Osoephagogastroscopy (OGD) can successfully identify the lesions in approximately 82% of patients. Approximately 49% of the lesions are identified during the initial endoscopic examination, while 33% require more than one OGD for confident identification [17-19]. The remainder of the patients with Dieulafoy's lesions is identified intraoperatively or angiographically [20,21]. Endoscopic ultrasound can be a useful tool in confirming the diagnosis of a Dieulafoy's lesion, by showing a tortuous submucosal vessel adjacent to the mucosal defect. Angiography, during active bleeding has been helpful in a small number of cases in which initial endoscopy failed to show the bleeding source. It has been tentatively suggested that, in selected cases where experienced radiological, endoscopic and surgical staff are available, thrombolytic therapy to precipitate bleeding can be used electively as an adjunct to diagnostic angiography to help in localizing Dieulafoy's lesion [22]. Other reported diagnostic methods include CT and enteroclysis [23]. For acute and massive gastrointestinal haemorrhage, immediate embolisation can stop bleeding and maintain vital signs of positive bleeders [24]. Endoscopic techniques used in the treatment include epinephrine injection followed by bipolar electrocoagulation, monopolar electrocoagulation, injection sclerotherapy, heater probe, laser photocoagulation, haemoclipping or banding [2]. Rarely, surgical removal of the lesion may be needed and is recommended only if other treatment options have not been successful. Endoscopic therapy is said to be successful in achieving permanent haemostasis in 85% of cases.

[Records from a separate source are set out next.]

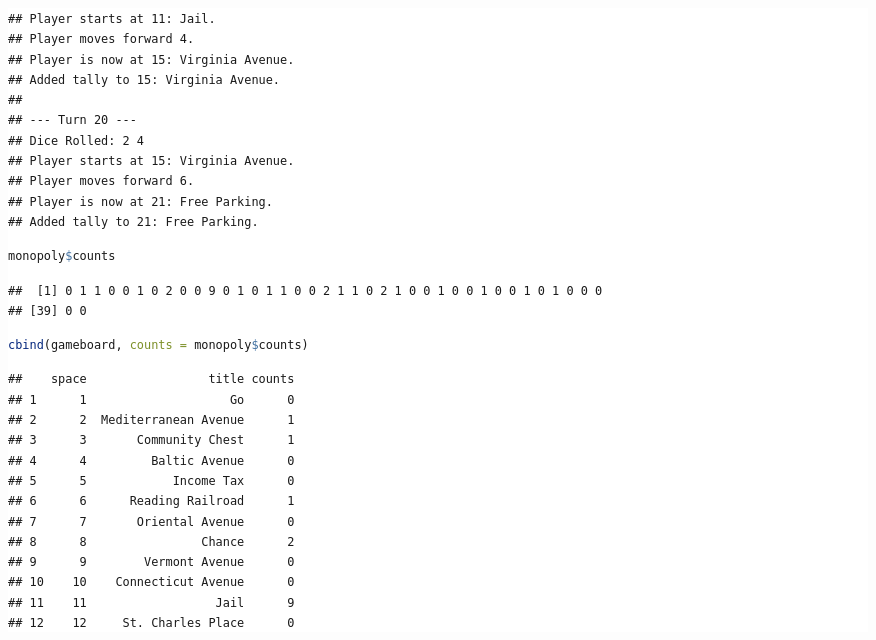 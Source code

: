     ## Player starts at 11: Jail.
    ## Player moves forward 4.
    ## Player is now at 15: Virginia Avenue.
    ## Added tally to 15: Virginia Avenue.
    ## 
    ## --- Turn 20 ---
    ## Dice Rolled: 2 4 
    ## Player starts at 15: Virginia Avenue.
    ## Player moves forward 6.
    ## Player is now at 21: Free Parking.
    ## Added tally to 21: Free Parking.

``` r
monopoly$counts
```

    ##  [1] 0 1 1 0 0 1 0 2 0 0 9 0 1 0 1 1 0 0 2 1 1 0 2 1 0 0 1 0 0 1 0 0 1 0 1 0 0 0
    ## [39] 0 0

``` r
cbind(gameboard, counts = monopoly$counts)
```

    ##    space                 title counts
    ## 1      1                    Go      0
    ## 2      2  Mediterranean Avenue      1
    ## 3      3       Community Chest      1
    ## 4      4         Baltic Avenue      0
    ## 5      5            Income Tax      0
    ## 6      6      Reading Railroad      1
    ## 7      7       Oriental Avenue      0
    ## 8      8                Chance      2
    ## 9      9        Vermont Avenue      0
    ## 10    10    Connecticut Avenue      0
    ## 11    11                  Jail      9
    ## 12    12     St. Charles Place      0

Of the remaining 15% in whom re-bleeding occurs, 10% can successfully be treated by repeat endoscopic therapy and 5% may ultimately require surgical intervention [19,25].

The endoscopic criteria proposed to define DL are: 1) Active arterial spurting or micropulsatile streaming from a minute mucosal defect or through normal surrounding mucosa, 2) Visualization of a protruding vessel with or without active bleeding within a minute mucosal defect or through normal surrounding mucosa, and 3) Fresh, densely adherent clot with a narrow point of attachment to a minute mucosal defect or to normal appearing mucosa [24,26]. DL is characterized by a single large tortuous arteriole in the submucosa which does not undergo normal branching, or one of the branches retain high caliber of about 1-5 mm which is more than 10 times the normal diameter of mucosal capillaries. The lesion bleeds into the gastrointestinal tract through a minute defect in the mucosa which is not a primary ulcer of the mucosa but erosion probably caused from the submucosal surface by the pulsatile arteriole protruding into the mucosa [2]. It has also been suggested that a congenital or acquired vascular malformation might be the underlying cause [25,26]. Histologically, the eroded artery appears normal. There is no evidence of any mucosal inflammatory process, signs of deep ulcerations, penetration of the muscularis propria, vasculitis, aneurysm formation, or arteriosclerosis [6,27,28]. Patients with lesions in the duodenal bulb and proximal jejunum, present in a similar way to those with gastric lesions. Patients with lesions in the middle or distal jejunum, right colon and rectum present with massive rectal bleeding [29,30]. The risk of re-bleeding after endoscopic therapy remains high (9 to 40 percent in various reports) due to the large size of the underlying artery [31,32]. The mortality rate for Dieulafoy's was much higher before the era of endoscopy, where open surgery was the only treatment option [33,34].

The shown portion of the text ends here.